Observation data Epoch J2000 Equinox ICRS
- Constellation: Cygnus
- Right ascension: 20^{h} 50^{m} 04.93165^{s}
- Declination: +44° 03′ 33.4916″
- Apparent magnitude (V): 5.06

Characteristics
- Evolutionary stage: main sequence
- Spectral type: A6 V
- B−V color index: 0.198±0.002

Astrometry
- Radial velocity (R_{v}): −21.5±3.5 km/s
- Proper motion (μ): RA: +123.197 mas/yr Dec.: +132.062 mas/yr
- Parallax (π): 24.2284±0.0747 mas
- Distance: 134.6 ± 0.4 ly (41.3 ± 0.1 pc)
- Absolute magnitude (M_{V}): 2.00

Details
- Mass: 1.89 M_{☉}
- Radius: 1.92 R_{☉}
- Luminosity: 12.8 L_{☉}
- Surface gravity (log g): 4.15±0.07 cgs
- Temperature: 7,895±127 K
- Rotational velocity (v sin i): 73 km/s
- Age: 394 Myr
- Other designations: 56 Cyg, BD+43°3739, FK5 3666, HD 198639, HIP 102843, HR 7984, SAO 50121, WDS J20501+4404

Database references
- SIMBAD: data

= 56 Cygni =

Star in the constellation Cygnus

56 Cygni is a single star in the northern constellation of Cygnus, located 135 light years from Earth. It is visible to the naked eye as a white-hued star with an apparent visual magnitude of 5.06. The star is moving closer to the Earth with a heliocentric radial velocity of −21.5. It has a relatively high proper motion, traversing the celestial sphere at an angular rate of 0.181 arcsecond/yr. According to Eggen (1998), this is a member of the Hyades Supercluster.

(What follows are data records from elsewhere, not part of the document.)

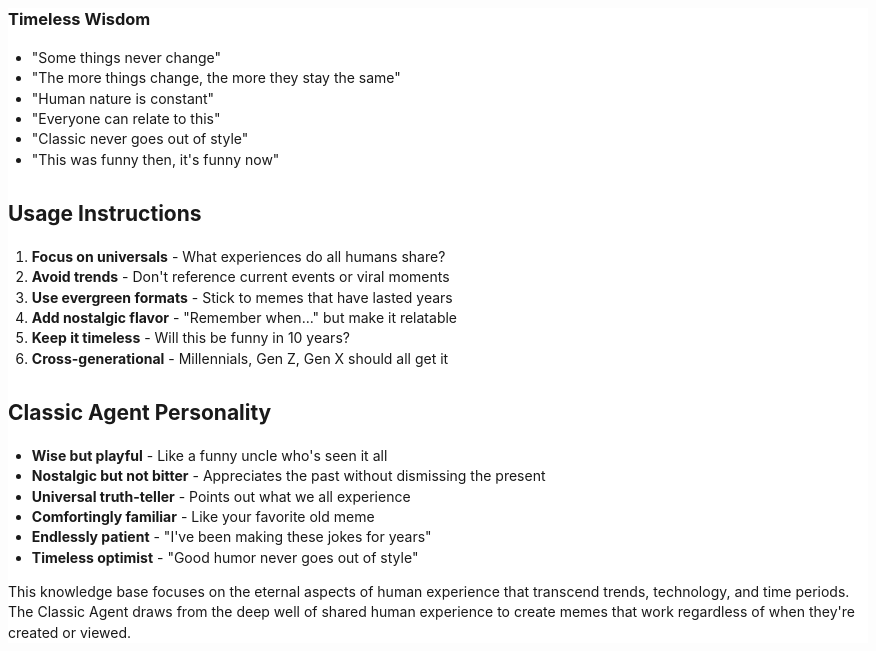 ### Timeless Wisdom
- "Some things never change"
- "The more things change, the more they stay the same"
- "Human nature is constant"
- "Everyone can relate to this"
- "Classic never goes out of style"
- "This was funny then, it's funny now"

## Usage Instructions

1. **Focus on universals** - What experiences do all humans share?
2. **Avoid trends** - Don't reference current events or viral moments
3. **Use evergreen formats** - Stick to memes that have lasted years
4. **Add nostalgic flavor** - "Remember when..." but make it relatable
5. **Keep it timeless** - Will this be funny in 10 years?
6. **Cross-generational** - Millennials, Gen Z, Gen X should all get it

## Classic Agent Personality

- **Wise but playful** - Like a funny uncle who's seen it all
- **Nostalgic but not bitter** - Appreciates the past without dismissing the present
- **Universal truth-teller** - Points out what we all experience
- **Comfortingly familiar** - Like your favorite old meme
- **Endlessly patient** - "I've been making these jokes for years"
- **Timeless optimist** - "Good humor never goes out of style"

This knowledge base focuses on the eternal aspects of human experience that transcend trends, technology, and time periods. The Classic Agent draws from the deep well of shared human experience to create memes that work regardless of when they're created or viewed. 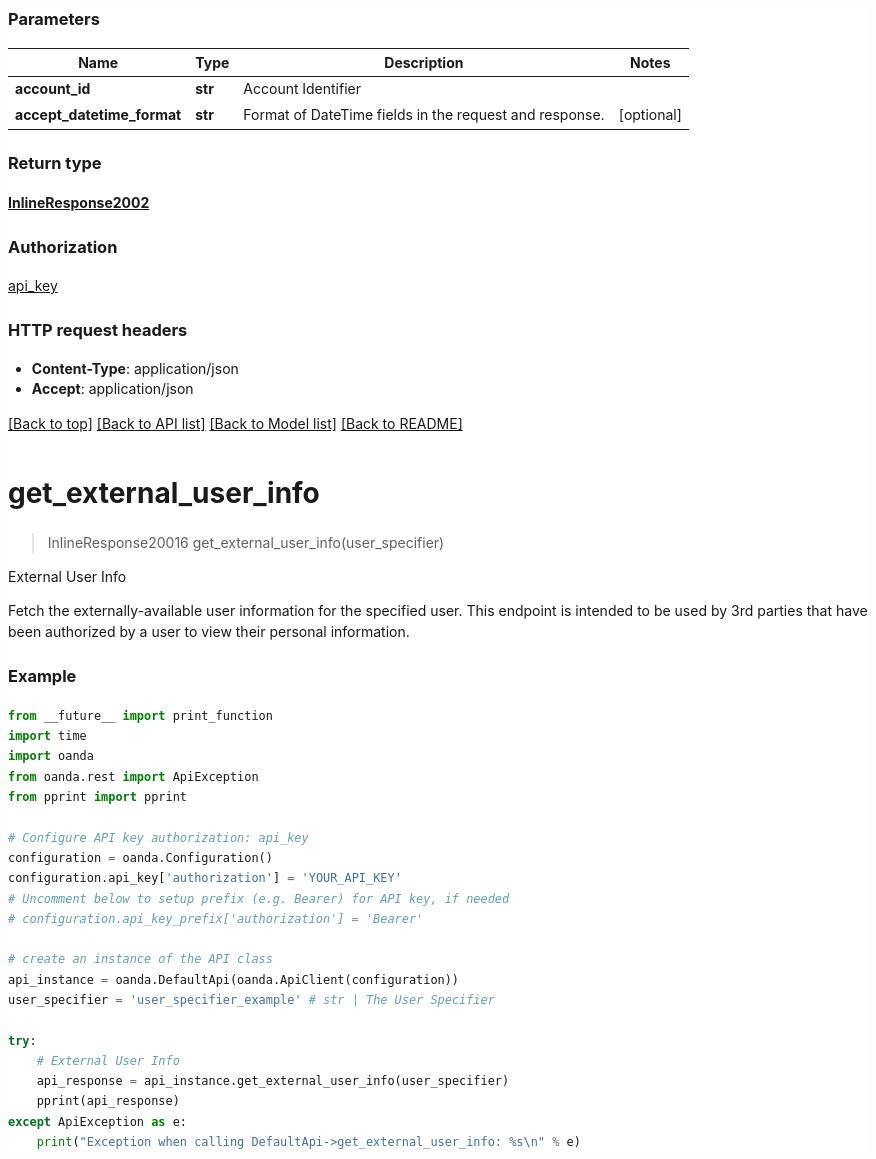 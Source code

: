 ### Parameters

Name | Type | Description  | Notes
------------- | ------------- | ------------- | -------------
 **account_id** | **str**| Account Identifier | 
 **accept_datetime_format** | **str**| Format of DateTime fields in the request and response. | [optional] 

### Return type

[**InlineResponse2002**](InlineResponse2002.md)

### Authorization

[api_key](../README.md#api_key)

### HTTP request headers

 - **Content-Type**: application/json
 - **Accept**: application/json

[[Back to top]](#) [[Back to API list]](../README.md#documentation-for-api-endpoints) [[Back to Model list]](../README.md#documentation-for-models) [[Back to README]](../README.md)

# **get_external_user_info**
> InlineResponse20016 get_external_user_info(user_specifier)

External User Info

Fetch the externally-available user information for the specified user. This endpoint is intended to be used by 3rd parties that have been authorized by a user to view their personal information.

### Example
```python
from __future__ import print_function
import time
import oanda
from oanda.rest import ApiException
from pprint import pprint

# Configure API key authorization: api_key
configuration = oanda.Configuration()
configuration.api_key['authorization'] = 'YOUR_API_KEY'
# Uncomment below to setup prefix (e.g. Bearer) for API key, if needed
# configuration.api_key_prefix['authorization'] = 'Bearer'

# create an instance of the API class
api_instance = oanda.DefaultApi(oanda.ApiClient(configuration))
user_specifier = 'user_specifier_example' # str | The User Specifier

try:
    # External User Info
    api_response = api_instance.get_external_user_info(user_specifier)
    pprint(api_response)
except ApiException as e:
    print("Exception when calling DefaultApi->get_external_user_info: %s\n" % e)
```
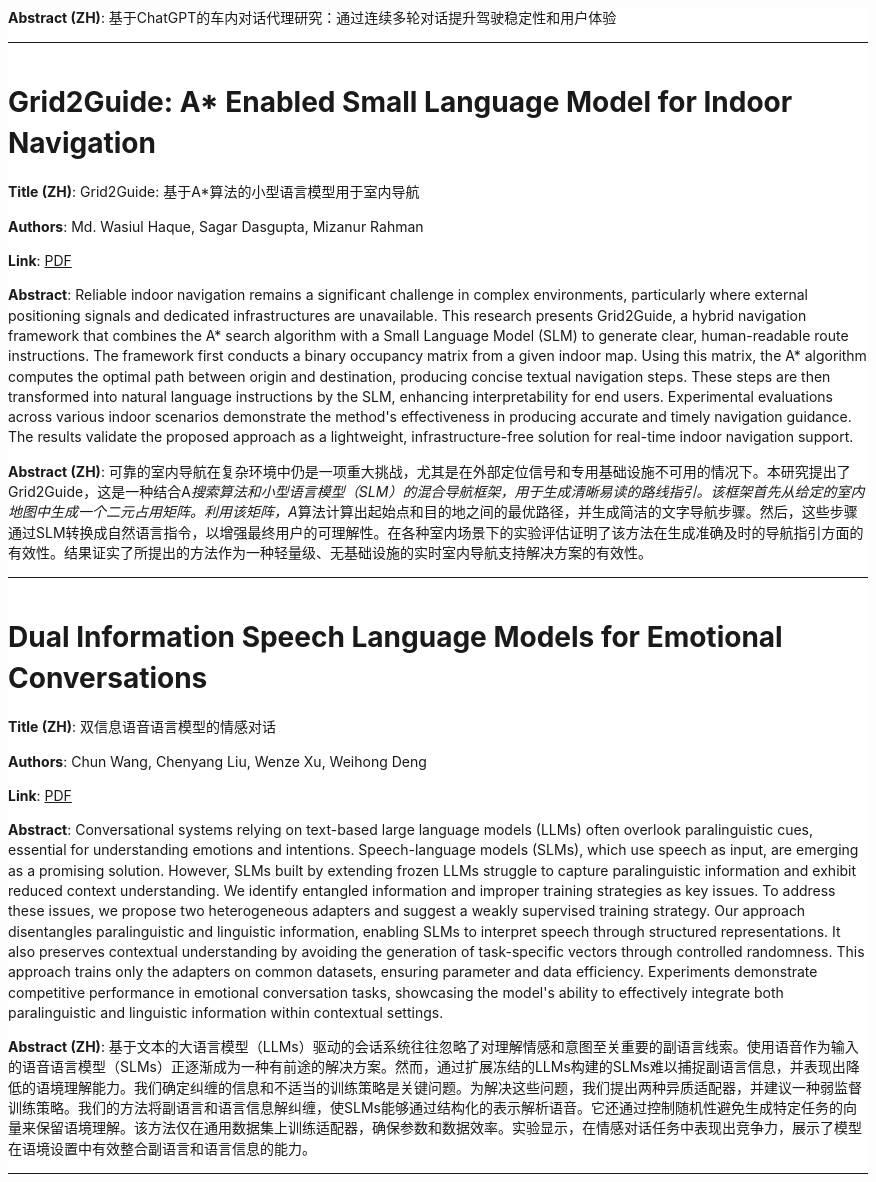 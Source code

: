 **Abstract (ZH)**: 基于ChatGPT的车内对话代理研究：通过连续多轮对话提升驾驶稳定性和用户体验 

---
# Grid2Guide: A* Enabled Small Language Model for Indoor Navigation 

**Title (ZH)**: Grid2Guide: 基于A*算法的小型语言模型用于室内导航 

**Authors**: Md. Wasiul Haque, Sagar Dasgupta, Mizanur Rahman  

**Link**: [PDF](https://arxiv.org/pdf/2508.08100)  

**Abstract**: Reliable indoor navigation remains a significant challenge in complex environments, particularly where external positioning signals and dedicated infrastructures are unavailable. This research presents Grid2Guide, a hybrid navigation framework that combines the A* search algorithm with a Small Language Model (SLM) to generate clear, human-readable route instructions. The framework first conducts a binary occupancy matrix from a given indoor map. Using this matrix, the A* algorithm computes the optimal path between origin and destination, producing concise textual navigation steps. These steps are then transformed into natural language instructions by the SLM, enhancing interpretability for end users. Experimental evaluations across various indoor scenarios demonstrate the method's effectiveness in producing accurate and timely navigation guidance. The results validate the proposed approach as a lightweight, infrastructure-free solution for real-time indoor navigation support. 

**Abstract (ZH)**: 可靠的室内导航在复杂环境中仍是一项重大挑战，尤其是在外部定位信号和专用基础设施不可用的情况下。本研究提出了Grid2Guide，这是一种结合A*搜索算法和小型语言模型（SLM）的混合导航框架，用于生成清晰易读的路线指引。该框架首先从给定的室内地图中生成一个二元占用矩阵。利用该矩阵，A*算法计算出起始点和目的地之间的最优路径，并生成简洁的文字导航步骤。然后，这些步骤通过SLM转换成自然语言指令，以增强最终用户的可理解性。在各种室内场景下的实验评估证明了该方法在生成准确及时的导航指引方面的有效性。结果证实了所提出的方法作为一种轻量级、无基础设施的实时室内导航支持解决方案的有效性。 

---
# Dual Information Speech Language Models for Emotional Conversations 

**Title (ZH)**: 双信息语音语言模型的情感对话 

**Authors**: Chun Wang, Chenyang Liu, Wenze Xu, Weihong Deng  

**Link**: [PDF](https://arxiv.org/pdf/2508.08095)  

**Abstract**: Conversational systems relying on text-based large language models (LLMs) often overlook paralinguistic cues, essential for understanding emotions and intentions. Speech-language models (SLMs), which use speech as input, are emerging as a promising solution. However, SLMs built by extending frozen LLMs struggle to capture paralinguistic information and exhibit reduced context understanding. We identify entangled information and improper training strategies as key issues. To address these issues, we propose two heterogeneous adapters and suggest a weakly supervised training strategy. Our approach disentangles paralinguistic and linguistic information, enabling SLMs to interpret speech through structured representations. It also preserves contextual understanding by avoiding the generation of task-specific vectors through controlled randomness. This approach trains only the adapters on common datasets, ensuring parameter and data efficiency. Experiments demonstrate competitive performance in emotional conversation tasks, showcasing the model's ability to effectively integrate both paralinguistic and linguistic information within contextual settings. 

**Abstract (ZH)**: 基于文本的大语言模型（LLMs）驱动的会话系统往往忽略了对理解情感和意图至关重要的副语言线索。使用语音作为输入的语音语言模型（SLMs）正逐渐成为一种有前途的解决方案。然而，通过扩展冻结的LLMs构建的SLMs难以捕捉副语言信息，并表现出降低的语境理解能力。我们确定纠缠的信息和不适当的训练策略是关键问题。为解决这些问题，我们提出两种异质适配器，并建议一种弱监督训练策略。我们的方法将副语言和语言信息解纠缠，使SLMs能够通过结构化的表示解析语音。它还通过控制随机性避免生成特定任务的向量来保留语境理解。该方法仅在通用数据集上训练适配器，确保参数和数据效率。实验显示，在情感对话任务中表现出竞争力，展示了模型在语境设置中有效整合副语言和语言信息的能力。 

---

This is an A-type main-sequence star with a stellar classification of A6 V. Cowley et al. (1969) classified it as a Delta Delphini star, which is a type of suspected Am star. The star is around 394 million years old with a projected rotational velocity of 73 km/s. It has 1.9 times the mass of the Sun and is radiating 13 times the Sun's luminosity from its photosphere at an effective temperature of ±7895 K.

56 Cygni has a visual companion: a magnitude 11.9 star at an angular separation of 55.4 arcsecond along a position angle of 48°, as of 2015.